You know who the smart crooks were? The ones who charged their 20% in the bull market knowing that when the bears showed up, they were going to shut up shop and walk away with their money.

44

Posted by guest , Jan 13, 2009 4:02PM


He'd be a lot better off if he never called in an "emergency", didn't engage the autopilot, steered his plane deep into the Gulf and jumped at 15,000ft.

45

Posted by guest , Jan 14, 2009 12:57AM

Best. Ever.

46

Posted by guest , Jan 14, 2009 4:45AM

Best. Ever.

47

Posted by guest , Jan 14, 2009 5:35PM

@21

Bull Duram?

48

Posted by guest , Jan 14, 2009 5:35PM

@21

Bull Duram?

49

Posted by guest , Jan 16, 2009 7:17AM

Good education, wonderfull new world opening!! I for one like to do it rightaway, one small problem though can somebody teach me urgently how to gether enough funds to execute such plan ?
Overspil will be shared.

Gerrit

50

Posted by guest , Jan 16, 2009 11:51PM

@ 21, Susan Sarandon is a Commie Skank. Put a bra on already Granma. Your carrots are going rotten.

51

Posted by guest , Jan 16, 2009 11:54PM

Yes, thorough and practical, and yet it lacks a certain, je ne se quoi, . . . elegance?

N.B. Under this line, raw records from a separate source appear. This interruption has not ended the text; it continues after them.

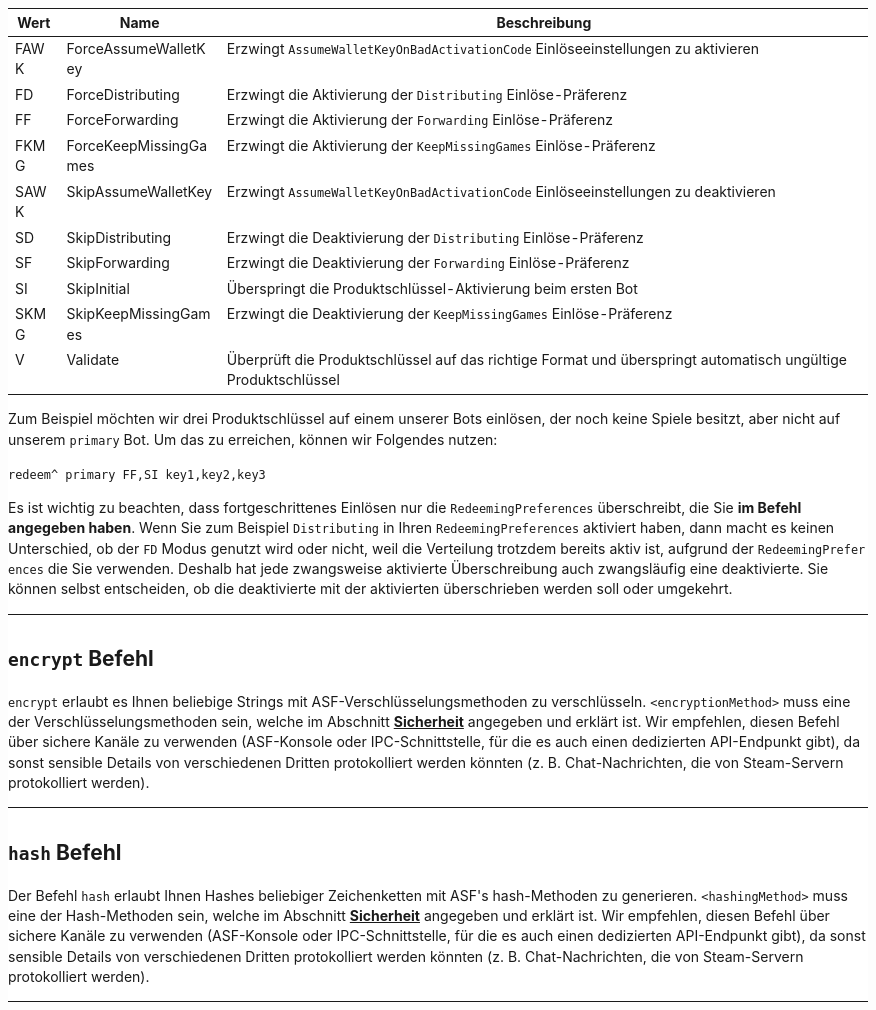 | Wert | Name                  | Beschreibung                                                                                                  |
| ---- | --------------------- | ------------------------------------------------------------------------------------------------------------- |
| FAWK | ForceAssumeWalletKey  | Erzwingt `AssumeWalletKeyOnBadActivationCode` Einlöseeinstellungen zu aktivieren                              |
| FD   | ForceDistributing     | Erzwingt die Aktivierung der `Distributing` Einlöse-Präferenz                                                 |
| FF   | ForceForwarding       | Erzwingt die Aktivierung der `Forwarding` Einlöse-Präferenz                                                   |
| FKMG | ForceKeepMissingGames | Erzwingt die Aktivierung der `KeepMissingGames` Einlöse-Präferenz                                             |
| SAWK | SkipAssumeWalletKey   | Erzwingt `AssumeWalletKeyOnBadActivationCode` Einlöseeinstellungen zu deaktivieren                            |
| SD   | SkipDistributing      | Erzwingt die Deaktivierung der `Distributing` Einlöse-Präferenz                                               |
| SF   | SkipForwarding        | Erzwingt die Deaktivierung der `Forwarding` Einlöse-Präferenz                                                 |
| SI   | SkipInitial           | Überspringt die Produktschlüssel-Aktivierung beim ersten Bot                                                  |
| SKMG | SkipKeepMissingGames  | Erzwingt die Deaktivierung der `KeepMissingGames` Einlöse-Präferenz                                           |
| V    | Validate              | Überprüft die Produktschlüssel auf das richtige Format und überspringt automatisch ungültige Produktschlüssel |

Zum Beispiel möchten wir drei Produktschlüssel auf einem unserer Bots einlösen, der noch keine Spiele besitzt, aber nicht auf unserem `primary` Bot. Um das zu erreichen, können wir Folgendes nutzen:

`redeem^ primary FF,SI key1,key2,key3`

Es ist wichtig zu beachten, dass fortgeschrittenes Einlösen nur die `RedeemingPreferences` überschreibt, die Sie **im Befehl angegeben haben**. Wenn Sie zum Beispiel `Distributing` in Ihren `RedeemingPreferences` aktiviert haben, dann macht es keinen Unterschied, ob der `FD` Modus genutzt wird oder nicht, weil die Verteilung trotzdem bereits aktiv ist, aufgrund der `RedeemingPreferences` die Sie verwenden. Deshalb hat jede zwangsweise aktivierte Überschreibung auch zwangsläufig eine deaktivierte. Sie können selbst entscheiden, ob die deaktivierte mit der aktivierten überschrieben werden soll oder umgekehrt.

---

## `encrypt` Befehl

`encrypt` erlaubt es Ihnen beliebige Strings mit ASF-Verschlüsselungsmethoden zu verschlüsseln. `<encryptionMethod>` muss eine der Verschlüsselungsmethoden sein, welche im Abschnitt **[Sicherheit](https://github.com/JustArchiNET/ArchiSteamFarm/wiki/Security-de-DE#Sicherheit)** angegeben und erklärt ist. Wir empfehlen, diesen Befehl über sichere Kanäle zu verwenden (ASF-Konsole oder IPC-Schnittstelle, für die es auch einen dedizierten API-Endpunkt gibt), da sonst sensible Details von verschiedenen Dritten protokolliert werden könnten (z. B. Chat-Nachrichten, die von Steam-Servern protokolliert werden).

---

## `hash` Befehl

Der Befehl `hash` erlaubt Ihnen Hashes beliebiger Zeichenketten mit ASF's hash-Methoden zu generieren. `<hashingMethod>` muss eine der Hash-Methoden sein, welche im Abschnitt **[Sicherheit](https://github.com/JustArchiNET/ArchiSteamFarm/wiki/Security-de-DE)** angegeben und erklärt ist. Wir empfehlen, diesen Befehl über sichere Kanäle zu verwenden (ASF-Konsole oder IPC-Schnittstelle, für die es auch einen dedizierten API-Endpunkt gibt), da sonst sensible Details von verschiedenen Dritten protokolliert werden könnten (z. B. Chat-Nachrichten, die von Steam-Servern protokolliert werden).

---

And I must say, I don't understand the sarcastic attitude about all of this.

Claus Von Bulow

52

Posted by guest , Jan 24, 2009 3:56PM

Don't: name the company you want to siphon off to be an anagram of yours or your company name ( read Satyam / Maytas).

53

Posted by guest , Jan 27, 2009 2:12PM

Don't leave your browser history filled with visits to "How to Fake Your Own Death' sites.

54

Posted by guest , Jan 27, 2009 2:48PM

oh shit. great catch, 53.

55

Posted by guest , Feb 11, 2009 4:12PM

As a former white collar law enforcement employee, I have to say that you have pretty much hit the mark on the head, on one level. But what about CIA Red Letters and the LMat treaty that the US government has forced down the throats of all the countries in the Americas. What about Interpol? I believe that the US government has more tentacles than you can imagine. I liked your article.

56

Posted by guest , Feb 11, 2009 4:12PM

As a former white collar law enforcement employee, I have to say that you have pretty much hit the mark on the head, on one level. But what about CIA Red Letters and the LMat treaty that the US government has forced down the throats of all the countries in the Americas. What about Interpol? I believe that the US government has more tentacles than you can imagine. I liked your article.

57

Posted by guest , Feb 12, 2009 2:36PM

don't freeze the blood. it'll burst the red blood cells and if all your blood doesn't dry by the time the ppl get to it they'll know it's planted.

better yet, take a course in bio/forensics.